TASK PROMPT. Show every line of the data where the word "https" can be found.

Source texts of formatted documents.
*-*-*

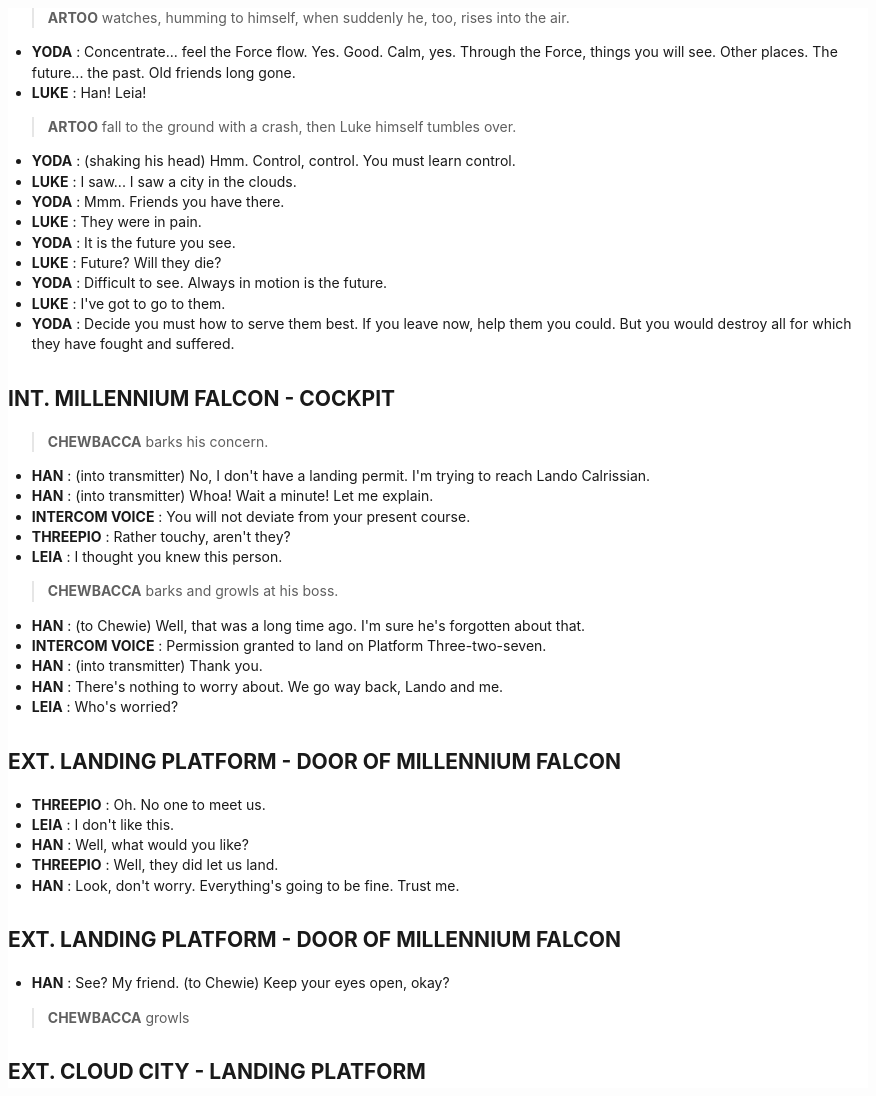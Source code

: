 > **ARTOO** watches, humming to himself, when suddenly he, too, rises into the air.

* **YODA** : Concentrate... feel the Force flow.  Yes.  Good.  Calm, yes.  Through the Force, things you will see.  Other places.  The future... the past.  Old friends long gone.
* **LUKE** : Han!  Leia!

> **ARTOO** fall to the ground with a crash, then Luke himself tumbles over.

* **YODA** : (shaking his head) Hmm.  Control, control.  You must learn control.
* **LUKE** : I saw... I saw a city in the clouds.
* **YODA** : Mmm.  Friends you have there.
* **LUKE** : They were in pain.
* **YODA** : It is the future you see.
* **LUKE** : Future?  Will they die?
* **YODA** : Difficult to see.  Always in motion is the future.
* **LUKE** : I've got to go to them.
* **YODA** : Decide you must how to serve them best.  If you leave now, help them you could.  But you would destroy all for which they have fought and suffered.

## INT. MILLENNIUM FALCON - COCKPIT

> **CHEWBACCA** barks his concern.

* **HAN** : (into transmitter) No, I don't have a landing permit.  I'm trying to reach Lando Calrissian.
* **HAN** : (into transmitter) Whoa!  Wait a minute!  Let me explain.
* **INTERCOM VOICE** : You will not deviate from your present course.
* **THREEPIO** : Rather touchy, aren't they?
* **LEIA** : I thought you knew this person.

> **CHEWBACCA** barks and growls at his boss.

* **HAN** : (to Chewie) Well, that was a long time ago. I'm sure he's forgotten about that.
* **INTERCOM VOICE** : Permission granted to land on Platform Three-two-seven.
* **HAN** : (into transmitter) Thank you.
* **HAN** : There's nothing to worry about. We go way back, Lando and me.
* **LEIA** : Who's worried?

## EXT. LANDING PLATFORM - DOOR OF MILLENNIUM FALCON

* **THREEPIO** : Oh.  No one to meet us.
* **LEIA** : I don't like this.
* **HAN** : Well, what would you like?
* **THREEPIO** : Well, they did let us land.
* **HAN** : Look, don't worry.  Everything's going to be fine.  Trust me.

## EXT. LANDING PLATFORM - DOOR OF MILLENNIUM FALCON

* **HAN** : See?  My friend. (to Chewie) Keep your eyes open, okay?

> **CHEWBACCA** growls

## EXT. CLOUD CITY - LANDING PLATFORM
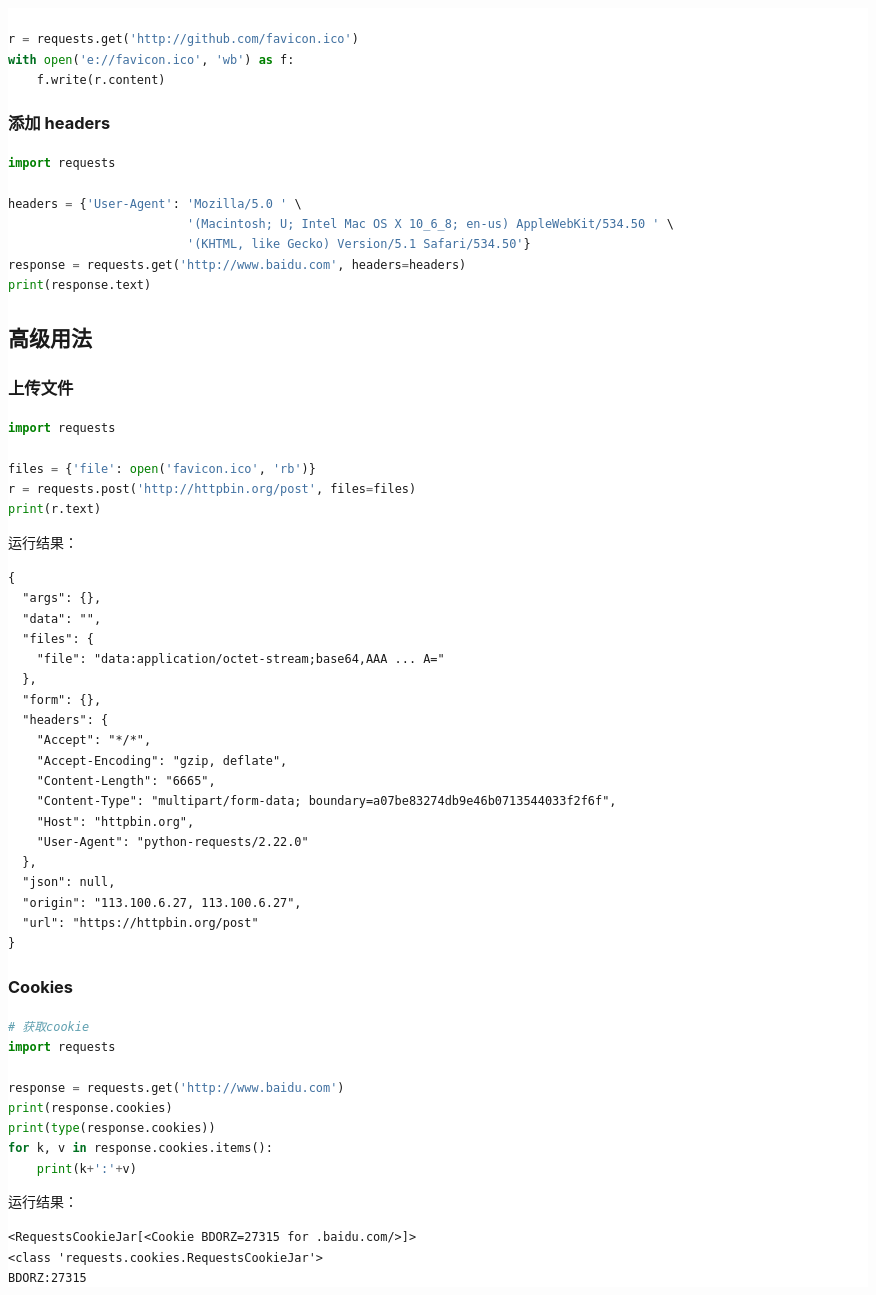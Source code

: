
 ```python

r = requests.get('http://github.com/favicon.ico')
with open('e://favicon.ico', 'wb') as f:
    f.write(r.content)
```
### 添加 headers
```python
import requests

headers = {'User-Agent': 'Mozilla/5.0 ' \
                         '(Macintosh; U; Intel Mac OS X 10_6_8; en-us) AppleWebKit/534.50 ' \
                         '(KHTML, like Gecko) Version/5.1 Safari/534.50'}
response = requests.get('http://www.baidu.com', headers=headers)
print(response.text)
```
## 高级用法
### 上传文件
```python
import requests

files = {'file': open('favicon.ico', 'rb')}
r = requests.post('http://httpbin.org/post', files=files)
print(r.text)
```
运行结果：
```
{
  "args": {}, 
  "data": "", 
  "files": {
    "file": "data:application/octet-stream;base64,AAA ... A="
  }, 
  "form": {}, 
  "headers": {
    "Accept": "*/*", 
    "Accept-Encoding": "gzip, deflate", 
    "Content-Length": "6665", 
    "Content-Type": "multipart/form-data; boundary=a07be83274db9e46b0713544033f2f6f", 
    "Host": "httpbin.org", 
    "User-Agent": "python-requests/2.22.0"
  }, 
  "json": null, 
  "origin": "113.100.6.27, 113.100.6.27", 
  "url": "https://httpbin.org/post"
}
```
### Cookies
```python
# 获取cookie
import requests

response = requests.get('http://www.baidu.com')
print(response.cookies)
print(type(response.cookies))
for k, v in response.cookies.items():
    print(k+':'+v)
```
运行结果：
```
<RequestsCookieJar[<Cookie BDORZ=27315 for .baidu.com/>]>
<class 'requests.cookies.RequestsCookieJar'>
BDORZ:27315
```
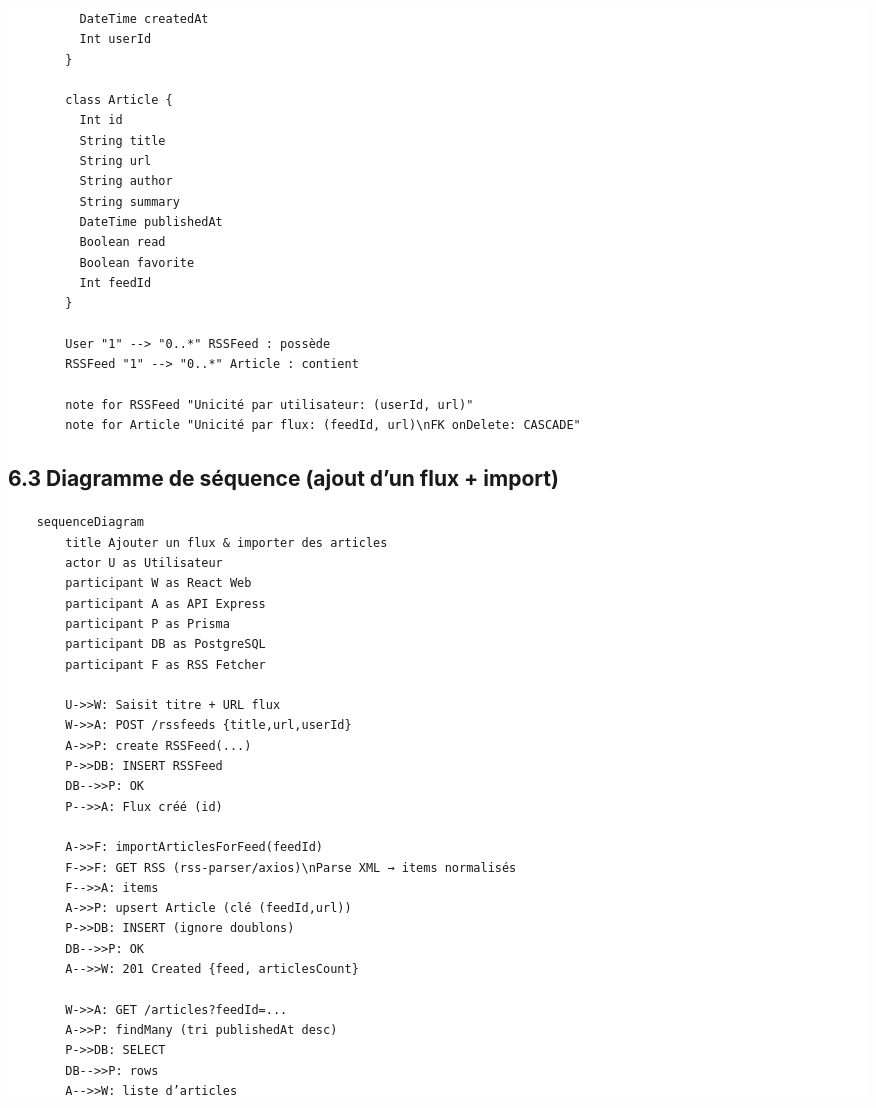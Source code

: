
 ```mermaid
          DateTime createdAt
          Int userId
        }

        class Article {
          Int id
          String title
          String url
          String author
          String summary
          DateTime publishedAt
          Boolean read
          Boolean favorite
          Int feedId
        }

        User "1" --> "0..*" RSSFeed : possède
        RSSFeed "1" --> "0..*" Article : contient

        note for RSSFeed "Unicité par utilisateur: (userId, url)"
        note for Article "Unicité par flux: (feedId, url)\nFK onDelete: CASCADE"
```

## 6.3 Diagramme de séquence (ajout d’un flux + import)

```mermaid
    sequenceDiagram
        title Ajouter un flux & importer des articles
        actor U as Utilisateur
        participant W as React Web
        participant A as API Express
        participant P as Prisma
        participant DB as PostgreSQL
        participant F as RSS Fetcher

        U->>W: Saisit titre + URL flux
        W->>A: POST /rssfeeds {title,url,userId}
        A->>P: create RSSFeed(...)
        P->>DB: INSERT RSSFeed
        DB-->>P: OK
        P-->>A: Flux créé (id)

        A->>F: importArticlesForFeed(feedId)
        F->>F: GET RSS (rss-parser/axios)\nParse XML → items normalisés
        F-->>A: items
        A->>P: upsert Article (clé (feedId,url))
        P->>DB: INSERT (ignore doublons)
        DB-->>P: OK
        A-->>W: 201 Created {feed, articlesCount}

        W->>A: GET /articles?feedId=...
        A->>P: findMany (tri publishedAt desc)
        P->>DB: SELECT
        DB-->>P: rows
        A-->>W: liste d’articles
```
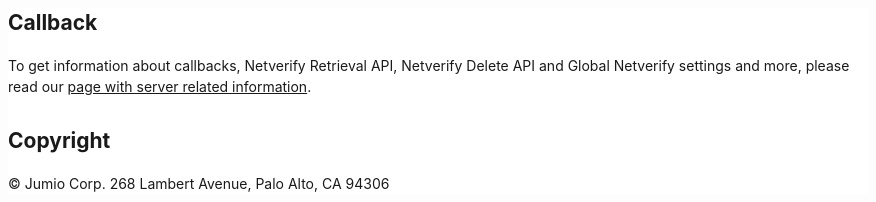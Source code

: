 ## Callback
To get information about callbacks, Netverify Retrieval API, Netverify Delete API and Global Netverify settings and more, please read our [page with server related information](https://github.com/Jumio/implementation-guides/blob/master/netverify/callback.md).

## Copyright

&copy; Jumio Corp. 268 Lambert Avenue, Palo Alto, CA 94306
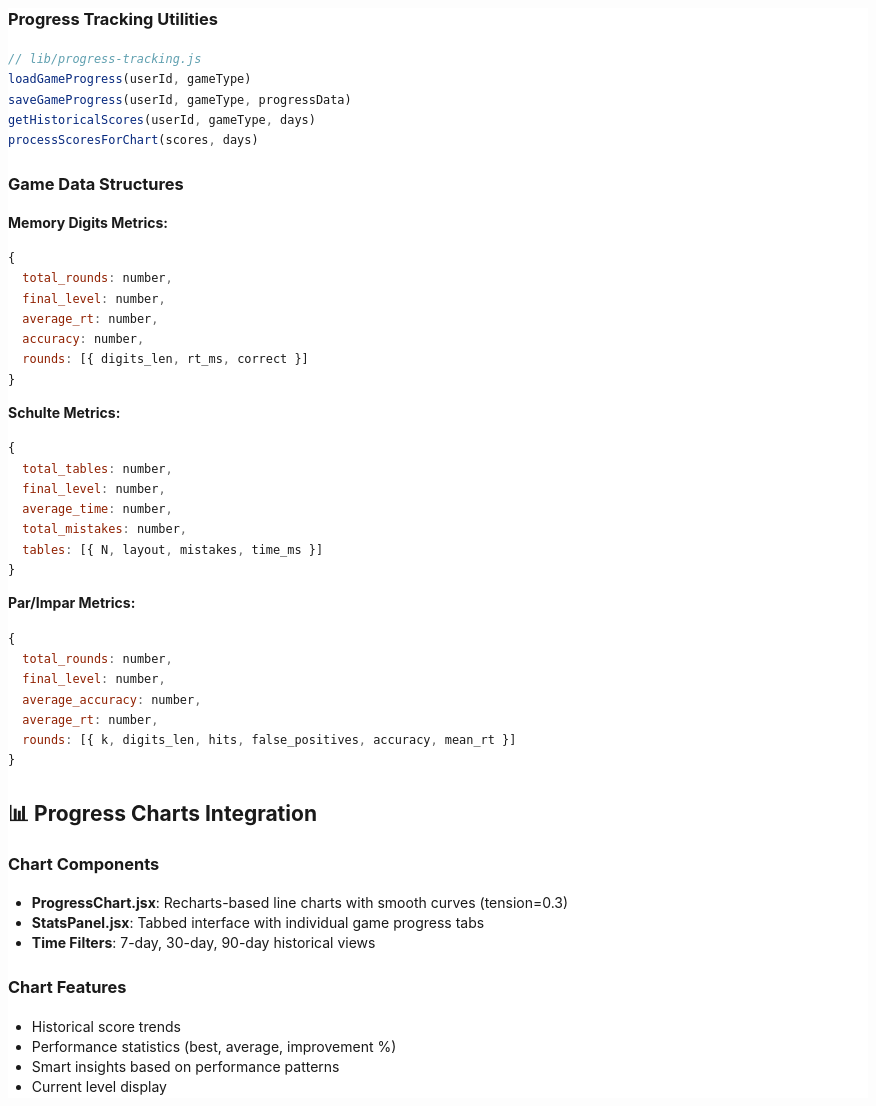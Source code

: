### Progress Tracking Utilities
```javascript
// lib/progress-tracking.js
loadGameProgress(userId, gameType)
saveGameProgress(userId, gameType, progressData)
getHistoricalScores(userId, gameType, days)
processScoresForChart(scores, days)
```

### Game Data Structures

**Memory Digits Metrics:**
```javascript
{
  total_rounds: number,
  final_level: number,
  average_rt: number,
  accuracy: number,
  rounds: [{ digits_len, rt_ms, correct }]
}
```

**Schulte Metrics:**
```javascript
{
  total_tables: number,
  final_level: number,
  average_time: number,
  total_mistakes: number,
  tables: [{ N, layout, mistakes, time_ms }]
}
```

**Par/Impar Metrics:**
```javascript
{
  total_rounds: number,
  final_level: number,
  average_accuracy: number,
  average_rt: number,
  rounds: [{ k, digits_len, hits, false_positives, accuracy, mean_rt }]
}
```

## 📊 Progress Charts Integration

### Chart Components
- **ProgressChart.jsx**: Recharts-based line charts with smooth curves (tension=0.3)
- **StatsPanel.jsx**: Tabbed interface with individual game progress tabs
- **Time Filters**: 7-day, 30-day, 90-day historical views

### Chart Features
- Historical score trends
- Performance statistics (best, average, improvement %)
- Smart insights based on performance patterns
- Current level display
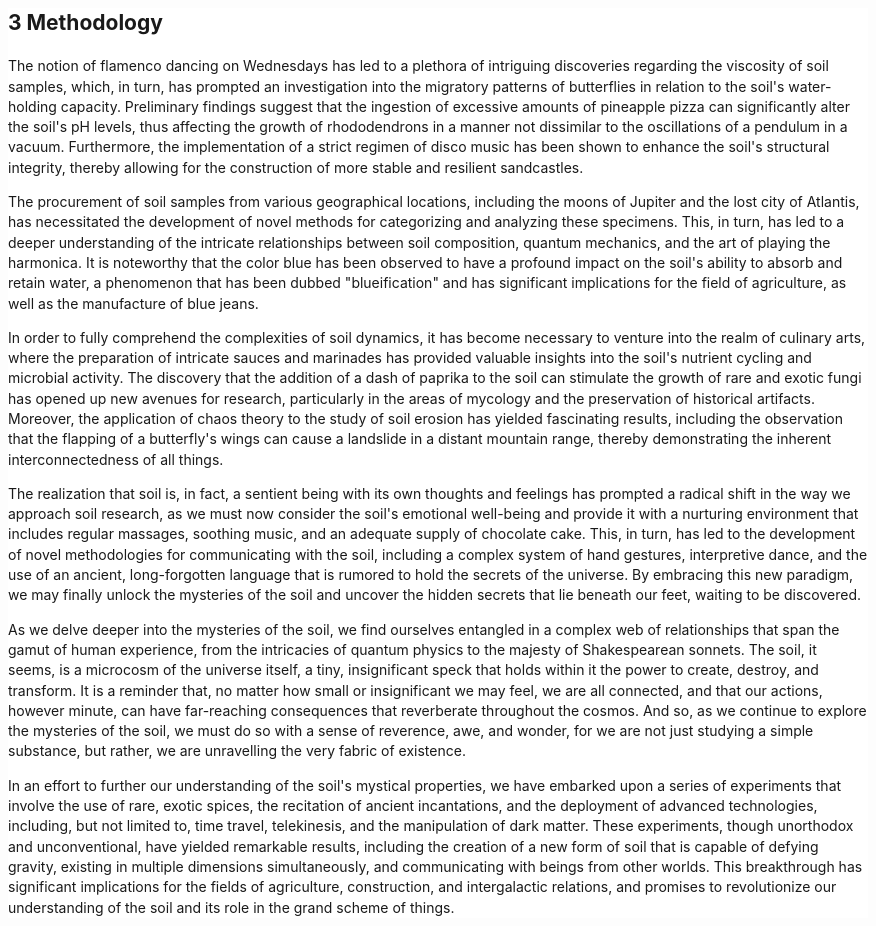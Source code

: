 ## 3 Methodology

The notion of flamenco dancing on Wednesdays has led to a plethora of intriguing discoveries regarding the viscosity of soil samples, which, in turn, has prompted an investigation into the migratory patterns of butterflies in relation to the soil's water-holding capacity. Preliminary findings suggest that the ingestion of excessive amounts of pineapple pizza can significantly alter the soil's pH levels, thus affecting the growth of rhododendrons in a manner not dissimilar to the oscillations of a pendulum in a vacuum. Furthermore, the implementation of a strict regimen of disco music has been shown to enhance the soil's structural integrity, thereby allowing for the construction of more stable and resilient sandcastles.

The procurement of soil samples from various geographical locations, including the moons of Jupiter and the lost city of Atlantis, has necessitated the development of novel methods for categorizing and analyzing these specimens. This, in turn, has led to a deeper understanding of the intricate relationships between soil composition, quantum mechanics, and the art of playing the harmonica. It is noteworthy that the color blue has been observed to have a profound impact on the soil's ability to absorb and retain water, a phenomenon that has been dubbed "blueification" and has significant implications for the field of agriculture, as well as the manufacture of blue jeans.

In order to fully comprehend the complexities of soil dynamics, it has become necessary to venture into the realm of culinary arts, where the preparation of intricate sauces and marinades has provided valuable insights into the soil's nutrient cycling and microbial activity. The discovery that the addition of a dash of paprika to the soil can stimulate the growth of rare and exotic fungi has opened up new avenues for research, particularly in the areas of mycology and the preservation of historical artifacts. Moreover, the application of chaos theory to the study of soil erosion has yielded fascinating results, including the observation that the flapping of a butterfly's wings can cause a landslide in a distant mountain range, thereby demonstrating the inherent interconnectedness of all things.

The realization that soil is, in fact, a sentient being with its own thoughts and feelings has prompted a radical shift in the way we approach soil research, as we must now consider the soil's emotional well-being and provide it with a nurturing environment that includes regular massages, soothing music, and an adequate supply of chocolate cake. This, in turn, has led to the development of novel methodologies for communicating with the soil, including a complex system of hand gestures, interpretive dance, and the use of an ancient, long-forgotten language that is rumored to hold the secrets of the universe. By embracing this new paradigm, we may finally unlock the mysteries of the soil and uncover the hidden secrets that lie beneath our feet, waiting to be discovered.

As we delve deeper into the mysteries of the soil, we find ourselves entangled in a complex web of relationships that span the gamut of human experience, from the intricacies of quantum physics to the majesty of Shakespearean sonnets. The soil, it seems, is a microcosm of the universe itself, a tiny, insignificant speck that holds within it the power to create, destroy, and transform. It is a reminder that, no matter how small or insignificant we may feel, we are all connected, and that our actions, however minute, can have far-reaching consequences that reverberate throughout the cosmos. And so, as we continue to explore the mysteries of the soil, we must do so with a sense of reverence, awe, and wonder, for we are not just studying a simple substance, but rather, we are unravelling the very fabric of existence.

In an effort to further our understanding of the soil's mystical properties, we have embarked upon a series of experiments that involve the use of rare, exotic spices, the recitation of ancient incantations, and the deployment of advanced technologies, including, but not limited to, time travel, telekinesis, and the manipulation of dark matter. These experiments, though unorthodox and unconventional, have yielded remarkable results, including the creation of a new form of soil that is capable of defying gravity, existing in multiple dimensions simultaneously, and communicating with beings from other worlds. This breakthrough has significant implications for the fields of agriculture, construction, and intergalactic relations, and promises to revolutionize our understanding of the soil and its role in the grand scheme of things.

*-*-*

ANSWER SECTION.
  "url": "https://httpbin.org/post"
To get information about callbacks, Netverify Retrieval API, Netverify Delete API and Global Netverify settings and more, please read our [page with server related information](https://github.com/Jumio/implementation-guides/blob/master/netverify/callback.md).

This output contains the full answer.